> The expected speedup is around 100x, or 1000x for numerical stuff or allocatio...

klyrs · on May 11, 2023

Trivially parallelizable algorithms are definitely in the "not generally applicable" regime. But you're right, they're capable of hitting arbitrarily large, hardware-dependent speedups. And that's definitely something a sufficiently intelligent compiler should be able to capture through dependency analysis.

Note that I don't doubt the 35k speedup -- I've seen speedups into the millions -- I'm just saying there's no way that can be a representative speedup that users should expect to see.

piyh · on May 11, 2023

Python can use multiprocessing with a shared nothing architecture to use those 32 threads.

malodyets · on May 11, 2023

I was about to say the same thing.

Multiprocessing on Python works great and isn’t even very hard if you use say async_apply with a Pool.

Comparing single-threaded Python with multiprocesssing in Language X is unfair if not disingenuous.

mlyle · on May 11, 2023

> Multiprocessing on Python works great and isn’t even very hard if you use say async_apply with a Pool.

Multiprocessing works great if you don't really need a shared memory space for your task. If it's very loosely coupled, that's fine.

But if you use something that can benefit from real threading, Python clamps you to about 1.5-2.5 cores worth of throughput very often.

heavyset_go · on May 11, 2023

There's a serialization overhead both on dispatch and return that makes multiprocessing in Python unsuitable for some problems that would otherwise be solved well with threads in other languages.
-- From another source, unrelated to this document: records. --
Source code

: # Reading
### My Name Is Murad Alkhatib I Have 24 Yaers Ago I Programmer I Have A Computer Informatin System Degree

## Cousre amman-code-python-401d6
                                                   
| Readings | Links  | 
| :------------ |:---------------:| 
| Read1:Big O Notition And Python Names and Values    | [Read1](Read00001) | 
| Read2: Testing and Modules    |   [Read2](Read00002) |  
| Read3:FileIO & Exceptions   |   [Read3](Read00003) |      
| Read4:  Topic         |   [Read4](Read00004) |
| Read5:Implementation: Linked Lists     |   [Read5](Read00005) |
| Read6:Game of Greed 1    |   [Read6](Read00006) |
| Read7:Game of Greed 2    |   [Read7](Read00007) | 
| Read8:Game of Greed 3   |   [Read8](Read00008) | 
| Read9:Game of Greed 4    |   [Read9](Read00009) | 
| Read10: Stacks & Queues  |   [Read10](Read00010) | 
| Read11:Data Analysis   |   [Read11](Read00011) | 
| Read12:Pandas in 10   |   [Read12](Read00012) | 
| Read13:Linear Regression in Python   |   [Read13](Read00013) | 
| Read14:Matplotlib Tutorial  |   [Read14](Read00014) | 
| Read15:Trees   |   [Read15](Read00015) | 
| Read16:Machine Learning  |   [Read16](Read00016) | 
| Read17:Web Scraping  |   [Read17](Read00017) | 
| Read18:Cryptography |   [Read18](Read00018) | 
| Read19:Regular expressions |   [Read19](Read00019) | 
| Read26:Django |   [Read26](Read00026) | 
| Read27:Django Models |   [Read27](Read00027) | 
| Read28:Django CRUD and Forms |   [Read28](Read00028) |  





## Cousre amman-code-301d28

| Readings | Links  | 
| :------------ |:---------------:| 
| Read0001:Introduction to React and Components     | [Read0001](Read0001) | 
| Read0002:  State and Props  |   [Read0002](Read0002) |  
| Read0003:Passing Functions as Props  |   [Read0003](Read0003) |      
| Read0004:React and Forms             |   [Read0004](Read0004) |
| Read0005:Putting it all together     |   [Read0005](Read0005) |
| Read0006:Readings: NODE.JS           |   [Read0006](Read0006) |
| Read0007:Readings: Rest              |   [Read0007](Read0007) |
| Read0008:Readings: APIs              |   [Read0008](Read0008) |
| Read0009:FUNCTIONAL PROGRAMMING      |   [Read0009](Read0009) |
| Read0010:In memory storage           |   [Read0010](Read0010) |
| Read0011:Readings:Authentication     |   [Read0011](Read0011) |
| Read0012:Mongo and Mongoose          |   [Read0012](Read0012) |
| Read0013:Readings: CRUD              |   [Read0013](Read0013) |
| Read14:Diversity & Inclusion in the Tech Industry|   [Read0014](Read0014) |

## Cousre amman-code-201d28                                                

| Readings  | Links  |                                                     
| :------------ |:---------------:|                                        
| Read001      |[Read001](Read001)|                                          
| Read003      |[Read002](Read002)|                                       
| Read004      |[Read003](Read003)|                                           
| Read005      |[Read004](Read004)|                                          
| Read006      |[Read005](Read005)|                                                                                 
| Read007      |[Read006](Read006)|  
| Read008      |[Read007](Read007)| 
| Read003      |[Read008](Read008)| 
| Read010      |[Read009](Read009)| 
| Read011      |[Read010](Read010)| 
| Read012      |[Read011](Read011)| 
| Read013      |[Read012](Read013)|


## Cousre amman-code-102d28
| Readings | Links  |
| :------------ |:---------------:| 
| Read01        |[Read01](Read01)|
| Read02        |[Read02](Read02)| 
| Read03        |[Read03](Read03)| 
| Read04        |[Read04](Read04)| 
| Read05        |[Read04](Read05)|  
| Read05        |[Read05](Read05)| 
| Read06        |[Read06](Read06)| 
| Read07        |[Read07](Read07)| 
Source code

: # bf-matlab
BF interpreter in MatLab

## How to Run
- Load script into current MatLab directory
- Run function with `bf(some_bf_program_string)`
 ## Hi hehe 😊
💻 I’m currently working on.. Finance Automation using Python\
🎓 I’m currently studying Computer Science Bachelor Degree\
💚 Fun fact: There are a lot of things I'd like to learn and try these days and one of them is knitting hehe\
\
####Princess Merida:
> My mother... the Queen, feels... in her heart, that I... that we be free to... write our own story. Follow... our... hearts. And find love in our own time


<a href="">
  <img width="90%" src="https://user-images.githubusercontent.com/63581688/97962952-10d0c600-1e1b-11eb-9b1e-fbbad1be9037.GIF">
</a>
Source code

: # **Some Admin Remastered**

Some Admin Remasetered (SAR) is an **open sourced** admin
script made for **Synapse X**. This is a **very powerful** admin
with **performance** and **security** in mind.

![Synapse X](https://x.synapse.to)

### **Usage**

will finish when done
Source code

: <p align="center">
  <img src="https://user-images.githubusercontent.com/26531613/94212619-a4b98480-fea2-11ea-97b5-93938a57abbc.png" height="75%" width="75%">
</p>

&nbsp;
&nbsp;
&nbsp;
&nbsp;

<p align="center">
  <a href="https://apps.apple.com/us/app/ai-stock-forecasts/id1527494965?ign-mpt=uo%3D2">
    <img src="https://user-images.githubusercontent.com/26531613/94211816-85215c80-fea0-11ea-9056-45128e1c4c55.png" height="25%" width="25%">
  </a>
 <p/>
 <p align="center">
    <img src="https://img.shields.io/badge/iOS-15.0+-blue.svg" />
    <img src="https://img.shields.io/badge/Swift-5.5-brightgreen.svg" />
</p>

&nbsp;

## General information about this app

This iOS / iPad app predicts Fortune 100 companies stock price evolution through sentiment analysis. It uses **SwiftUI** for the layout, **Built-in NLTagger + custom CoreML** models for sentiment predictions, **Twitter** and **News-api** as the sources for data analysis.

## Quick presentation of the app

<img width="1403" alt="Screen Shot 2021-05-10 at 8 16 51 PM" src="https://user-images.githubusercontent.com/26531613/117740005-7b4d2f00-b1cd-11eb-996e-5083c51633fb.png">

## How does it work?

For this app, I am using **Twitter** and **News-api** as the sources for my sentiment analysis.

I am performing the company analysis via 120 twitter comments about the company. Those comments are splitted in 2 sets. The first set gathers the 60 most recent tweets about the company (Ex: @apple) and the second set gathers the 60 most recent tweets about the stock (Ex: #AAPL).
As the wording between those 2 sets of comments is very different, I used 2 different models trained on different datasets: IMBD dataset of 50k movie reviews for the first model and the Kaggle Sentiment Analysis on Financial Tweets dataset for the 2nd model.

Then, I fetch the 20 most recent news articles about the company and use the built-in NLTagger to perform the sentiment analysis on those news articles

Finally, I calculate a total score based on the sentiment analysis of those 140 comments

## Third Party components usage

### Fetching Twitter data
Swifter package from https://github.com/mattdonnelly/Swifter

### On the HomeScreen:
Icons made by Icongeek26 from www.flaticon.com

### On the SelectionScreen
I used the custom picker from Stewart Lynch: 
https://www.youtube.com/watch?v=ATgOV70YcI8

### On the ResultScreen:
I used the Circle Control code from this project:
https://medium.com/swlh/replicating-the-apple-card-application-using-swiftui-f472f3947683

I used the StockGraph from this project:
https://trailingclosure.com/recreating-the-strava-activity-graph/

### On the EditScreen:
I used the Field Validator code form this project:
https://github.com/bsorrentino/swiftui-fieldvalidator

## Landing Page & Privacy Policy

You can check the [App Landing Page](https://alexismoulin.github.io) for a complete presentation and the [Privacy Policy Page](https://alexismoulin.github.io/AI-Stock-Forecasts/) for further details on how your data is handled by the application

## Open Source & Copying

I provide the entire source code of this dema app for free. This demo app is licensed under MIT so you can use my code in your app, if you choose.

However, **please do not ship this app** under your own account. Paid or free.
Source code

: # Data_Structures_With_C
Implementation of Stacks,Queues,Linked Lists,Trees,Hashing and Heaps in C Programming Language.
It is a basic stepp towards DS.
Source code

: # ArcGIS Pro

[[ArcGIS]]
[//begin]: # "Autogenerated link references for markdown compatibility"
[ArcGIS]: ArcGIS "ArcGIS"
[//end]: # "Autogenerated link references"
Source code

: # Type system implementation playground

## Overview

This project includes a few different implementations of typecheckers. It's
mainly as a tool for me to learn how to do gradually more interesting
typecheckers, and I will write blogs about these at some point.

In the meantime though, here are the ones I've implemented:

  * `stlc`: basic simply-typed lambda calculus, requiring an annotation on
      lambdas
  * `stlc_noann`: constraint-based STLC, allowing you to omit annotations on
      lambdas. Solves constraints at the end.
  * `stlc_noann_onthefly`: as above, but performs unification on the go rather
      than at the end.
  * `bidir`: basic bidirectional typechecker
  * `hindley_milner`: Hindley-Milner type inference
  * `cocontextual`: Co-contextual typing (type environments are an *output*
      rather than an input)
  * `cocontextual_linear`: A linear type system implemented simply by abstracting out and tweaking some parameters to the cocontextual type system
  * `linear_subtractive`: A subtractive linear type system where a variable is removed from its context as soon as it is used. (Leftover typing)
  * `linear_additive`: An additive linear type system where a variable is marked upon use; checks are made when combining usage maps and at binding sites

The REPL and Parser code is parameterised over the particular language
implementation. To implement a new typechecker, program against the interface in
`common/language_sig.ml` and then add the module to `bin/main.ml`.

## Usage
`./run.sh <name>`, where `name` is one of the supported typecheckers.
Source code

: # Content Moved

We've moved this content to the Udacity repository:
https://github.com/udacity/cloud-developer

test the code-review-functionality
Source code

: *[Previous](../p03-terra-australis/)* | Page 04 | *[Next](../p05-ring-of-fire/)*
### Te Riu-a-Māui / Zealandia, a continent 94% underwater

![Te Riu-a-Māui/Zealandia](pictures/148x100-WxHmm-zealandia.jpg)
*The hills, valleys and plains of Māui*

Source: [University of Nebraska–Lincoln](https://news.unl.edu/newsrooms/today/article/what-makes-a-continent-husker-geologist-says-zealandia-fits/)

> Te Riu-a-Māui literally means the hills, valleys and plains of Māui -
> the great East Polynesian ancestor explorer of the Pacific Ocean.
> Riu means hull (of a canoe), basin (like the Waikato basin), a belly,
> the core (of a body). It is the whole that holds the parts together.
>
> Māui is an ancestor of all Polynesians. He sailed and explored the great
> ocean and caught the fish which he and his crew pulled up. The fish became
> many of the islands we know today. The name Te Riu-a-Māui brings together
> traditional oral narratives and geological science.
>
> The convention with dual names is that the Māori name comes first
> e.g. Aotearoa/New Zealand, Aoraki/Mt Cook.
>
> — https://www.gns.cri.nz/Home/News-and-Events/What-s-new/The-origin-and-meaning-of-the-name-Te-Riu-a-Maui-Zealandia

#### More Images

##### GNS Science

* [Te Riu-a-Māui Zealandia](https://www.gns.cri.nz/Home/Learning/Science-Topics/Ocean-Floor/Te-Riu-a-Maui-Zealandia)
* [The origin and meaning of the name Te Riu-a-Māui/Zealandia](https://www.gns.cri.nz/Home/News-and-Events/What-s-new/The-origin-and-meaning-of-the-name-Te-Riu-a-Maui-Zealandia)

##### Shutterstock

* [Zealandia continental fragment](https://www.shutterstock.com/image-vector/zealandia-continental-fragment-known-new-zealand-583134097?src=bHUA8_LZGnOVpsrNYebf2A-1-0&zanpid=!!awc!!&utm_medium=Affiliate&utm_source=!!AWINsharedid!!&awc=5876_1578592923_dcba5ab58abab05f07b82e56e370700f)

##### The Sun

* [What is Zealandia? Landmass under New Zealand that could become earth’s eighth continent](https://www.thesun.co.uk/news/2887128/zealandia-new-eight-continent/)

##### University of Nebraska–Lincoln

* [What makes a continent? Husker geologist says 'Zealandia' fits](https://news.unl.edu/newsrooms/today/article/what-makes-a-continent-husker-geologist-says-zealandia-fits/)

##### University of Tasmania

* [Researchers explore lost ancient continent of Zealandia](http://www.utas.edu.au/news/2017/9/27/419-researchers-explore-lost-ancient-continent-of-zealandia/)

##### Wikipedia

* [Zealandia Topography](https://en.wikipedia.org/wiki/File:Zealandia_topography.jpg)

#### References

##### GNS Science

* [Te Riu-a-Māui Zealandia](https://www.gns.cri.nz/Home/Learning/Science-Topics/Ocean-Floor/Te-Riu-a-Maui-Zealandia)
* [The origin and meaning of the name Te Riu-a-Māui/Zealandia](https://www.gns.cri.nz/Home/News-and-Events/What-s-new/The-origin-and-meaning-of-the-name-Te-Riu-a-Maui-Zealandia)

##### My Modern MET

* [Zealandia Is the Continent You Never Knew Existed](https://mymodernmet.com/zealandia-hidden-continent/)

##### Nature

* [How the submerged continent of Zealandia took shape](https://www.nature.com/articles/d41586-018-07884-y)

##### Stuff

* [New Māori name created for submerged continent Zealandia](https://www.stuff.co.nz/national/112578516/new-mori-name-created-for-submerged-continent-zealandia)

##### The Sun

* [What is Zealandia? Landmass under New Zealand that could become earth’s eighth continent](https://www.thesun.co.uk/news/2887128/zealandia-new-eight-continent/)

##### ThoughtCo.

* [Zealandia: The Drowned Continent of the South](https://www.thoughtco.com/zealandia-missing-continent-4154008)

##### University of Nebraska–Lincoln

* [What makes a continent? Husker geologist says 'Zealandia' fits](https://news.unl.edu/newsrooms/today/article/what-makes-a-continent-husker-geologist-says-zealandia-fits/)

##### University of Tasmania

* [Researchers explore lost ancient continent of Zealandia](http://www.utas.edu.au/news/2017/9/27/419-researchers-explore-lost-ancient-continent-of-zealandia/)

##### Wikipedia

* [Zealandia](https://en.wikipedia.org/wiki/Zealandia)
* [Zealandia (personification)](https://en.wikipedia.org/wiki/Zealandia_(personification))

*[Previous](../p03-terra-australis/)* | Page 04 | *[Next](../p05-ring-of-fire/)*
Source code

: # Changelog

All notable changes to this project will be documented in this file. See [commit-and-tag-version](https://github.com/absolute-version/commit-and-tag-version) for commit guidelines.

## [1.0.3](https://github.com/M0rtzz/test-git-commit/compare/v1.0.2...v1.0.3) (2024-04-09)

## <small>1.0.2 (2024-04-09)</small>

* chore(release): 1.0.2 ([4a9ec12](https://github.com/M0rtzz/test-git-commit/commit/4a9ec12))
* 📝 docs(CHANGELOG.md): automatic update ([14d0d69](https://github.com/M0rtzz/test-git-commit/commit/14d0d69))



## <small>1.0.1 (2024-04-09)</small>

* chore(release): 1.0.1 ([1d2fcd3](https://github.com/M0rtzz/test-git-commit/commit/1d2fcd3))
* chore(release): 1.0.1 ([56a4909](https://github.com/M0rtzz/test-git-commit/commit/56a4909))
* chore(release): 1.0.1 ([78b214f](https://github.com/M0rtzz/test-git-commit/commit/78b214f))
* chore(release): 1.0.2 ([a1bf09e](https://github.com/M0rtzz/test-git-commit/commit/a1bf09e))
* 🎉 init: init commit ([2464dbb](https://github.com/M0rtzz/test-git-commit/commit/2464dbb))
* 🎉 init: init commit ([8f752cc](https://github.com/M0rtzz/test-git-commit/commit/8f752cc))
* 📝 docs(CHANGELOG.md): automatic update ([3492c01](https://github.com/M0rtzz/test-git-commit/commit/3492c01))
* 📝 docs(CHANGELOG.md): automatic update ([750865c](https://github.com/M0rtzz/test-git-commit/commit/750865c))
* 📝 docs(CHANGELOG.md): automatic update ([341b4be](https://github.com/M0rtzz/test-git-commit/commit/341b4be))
mirekrusin · on May 12, 2023

Unless you don't need to change your code.

vlovich123 · on May 11, 2023

The other languages are not taking/releasing a globally mutually exclusive GIL every time it crosses an API boundary and thus "shared nothing" in those languages is truly shared nothing. Additionally, Python's multiprocessing carries a lot of restrictions which makes it hard to pass more complex messages.

coldtea · on May 11, 2023

And each of these threads will still have the Python interpreter performance.

Nothing preventing something like Mojo to also use those same 32 threads but with 10-100x the performance instead.

bombolo · on May 11, 2023

Hear me out… we can write bad python code to justify impressive speed boosts rewriting it in rust.

In this way we can justify rewriting stuff in rust to our bosses!

If we write decent python, and perhaps even replace 1 line to use pypy, the speedup won't be impressive and we won't get to play with rust!